Hall probably had something of a weird childhood growing up in San Francisco, but it seemed fine to her. "My mother and father still live in the Haight-Ashbury house where I grew up, and when I use the term 'hippie' to describe them, I mean hippie for real," Hall said. "My parents always wanted me to stay in the arts, and anytime I suggested maybe I didn't want to be in the arts, they would just stare."

She's a graduate of the Ruth Asawa San Francisco School of the Arts, and her classmates knew her then as Celina Carvajal. She had just turned 18 when she auditioned at an open call for the touring company of Cats, and was soon on the road as the feline known as Demeter. "I cried so hard on the plane because I was so scared. I was suddenly an adult."

Hall eventually moved to the Broadway company of Cats, then landed ensemble roles in the Broadway casts of 42nd Street, Tarzan and Dracula. She then walked away from Broadway. "I was just so not happy," she said. "I knew there were people out there who would be thrilled to be in my shoes. But being in the ensemble doesn't give you any opportunity to be creative, and I wanted to be more in control and to be passionate about things I give so much time to."

Hall took on smaller theater projects that stoked her passions, and also made music with the rock band The Deafening that is still part of her creative life. She finally returned to Broadway in Kinky Boots, playing the image-conscious fiancee of the callow young man who has inherited a failing shoe factory.

When the Broadway production of Hedwig starring Neil Patrick Harris was announced, Hall aggressively pursued the role of Yitzhak, Hedwig's roadie husband, who comes into his/her own at the end of the musical. Hall worked with all four Hedwigs to date: Harris, Michael C. Hall, Andrew Rannells, and John Cameron Mitchell.

Despite pleas from fans, Hall does not include any Hedwig songs in her cabaret show. "It was time to separate myself from that and do my own thing," Hall said. But she's not turning her back on Broadway or the theater. "There are tons of things coming my way. I just did a workshop of a new David Byrne musical about Joan of Arc that's right up my alley. But I need a little time off from the eight-shows-a-week schedule."

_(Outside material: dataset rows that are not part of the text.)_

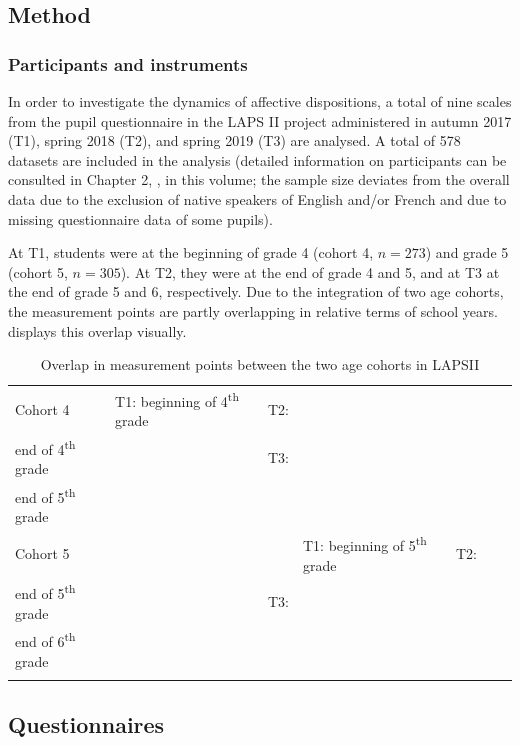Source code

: \documentclass[output=paper]{langsci/langscibook}
\begin{document}
\subsection{Method}
\subsubsection{Participants and instruments}

In order to investigate the dynamics of affective dispositions, a total of nine scales from the pupil questionnaire in the LAPS II project administered in autumn 2017 (T1), spring 2018 (T2), and spring 2019 (T3) are analysed. A total of 578 datasets are included in the analysis (detailed information on participants can be consulted in Chapter 2, , in this volume; the sample size deviates from the overall data due to the exclusion of native speakers of English and/or French and due to missing questionnaire data of some pupils). 

At T1, students were at the beginning of grade 4 (cohort 4, $n=273$) and grade 5 (cohort 5, $n=305$). At T2, they were at the end of grade 4 and 5, and at T3 at the end of grade 5 and 6, respectively. Due to the integration of two age cohorts, the measurement points are partly overlapping in relative terms of school years.  displays this overlap visually.

\begin{table}
\begin{tabular}{lllllll}
\lsptoprule
Cohort 4 & T1: beginning of 4\textsuperscript{th} grade & T2: \\
end of 4\textsuperscript{th} grade &  & T3: \\
end of 5\textsuperscript{th} grade &  & \\
Cohort 5 &  &  & T1: beginning of 5\textsuperscript{th} grade & T2: \\
end of 5\textsuperscript{th} grade &  & T3: \\
end of 6\textsuperscript{th} grade\\
\lspbottomrule
\end{tabular}
\caption{\label{bkm:Ref32572945}\label{tab:08:1}Overlap in measurement points between the two age cohorts in LAPSII}
\end{table}

\subsection{Questionnaires}
\end{document}
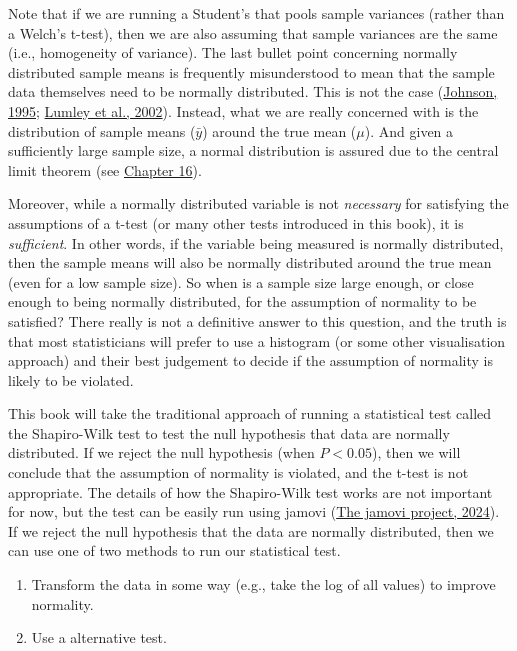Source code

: \documentclass[
  openany]{krantz}
\providecommand{\tightlist}{%
  \setlength{\itemsep}{0pt}\setlength{\parskip}{0pt}}
\begin{document}
Note that if we are running a Student's  that pools sample variances (rather than a Welch's t-test), then we are also assuming that sample variances are the same (i.e., homogeneity of variance).
The last bullet point concerning normally distributed sample means is frequently misunderstood to mean that the sample data themselves need to be normally distributed.
This is not the case (\protect\hyperlink{ref-Johnson1995}{Johnson, 1995}; \protect\hyperlink{ref-Lumley2002}{Lumley et al., 2002}).
Instead, what we are really concerned with is the distribution of sample means (\(\bar{y}\)) around the true mean (\(\mu\)).
And given a sufficiently large sample size, a normal distribution is assured due to the central limit theorem (see \protect\hyperlink{Chapter_16}{Chapter 16}).

Moreover, while a normally distributed variable is not \emph{necessary} for satisfying the assumptions of a t-test (or many other tests introduced in this book), it is \emph{sufficient}.
In other words, if the variable being measured is normally distributed, then the sample means will also be normally distributed around the true mean (even for a low sample size).
So when is a sample size large enough, or close enough to being normally distributed, for the assumption of normality to be satisfied?
There really is not a definitive answer to this question, and the truth is that most statisticians will prefer to use a histogram (or some other visualisation approach) and their best judgement to decide if the assumption of normality is likely to be violated.

This book will take the traditional approach of running a statistical test called the Shapiro-Wilk test to test the null hypothesis that data are normally distributed.
If we reject the null hypothesis (when \(P < 0.05\)), then we will conclude that the assumption of normality is violated, and the t-test is not appropriate.
The details of how the Shapiro-Wilk test works are not important for now, but the test can be easily run using jamovi (\protect\hyperlink{ref-Jamovi2022}{The jamovi project, 2024}).
If we reject the null hypothesis that the data are normally distributed, then we can use one of two methods to run our statistical test.

\begin{enumerate}
\def\labelenumi{\arabic{enumi}.}
\tightlist
\item
  Transform the data in some way (e.g., take the log of all values) to improve normality.
\item
  Use a  alternative test.
\end{enumerate}
\end{document}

She also needs some time for her body to repair itself from a year of masculinity. Suggesting a male posture in Hedwig has done a number on her back and shoulders, and she has ripped tendons from the heavy lifting required of the character. "And my hands," Hall said, "they used to be really pretty and feminine, and now I have man hands."

Hall did get to keep the rubber penis that gave her a manly bulge. "Neil Patrick Harris autographed it," she said. "It was with an indelible marker, but it wore off anyway."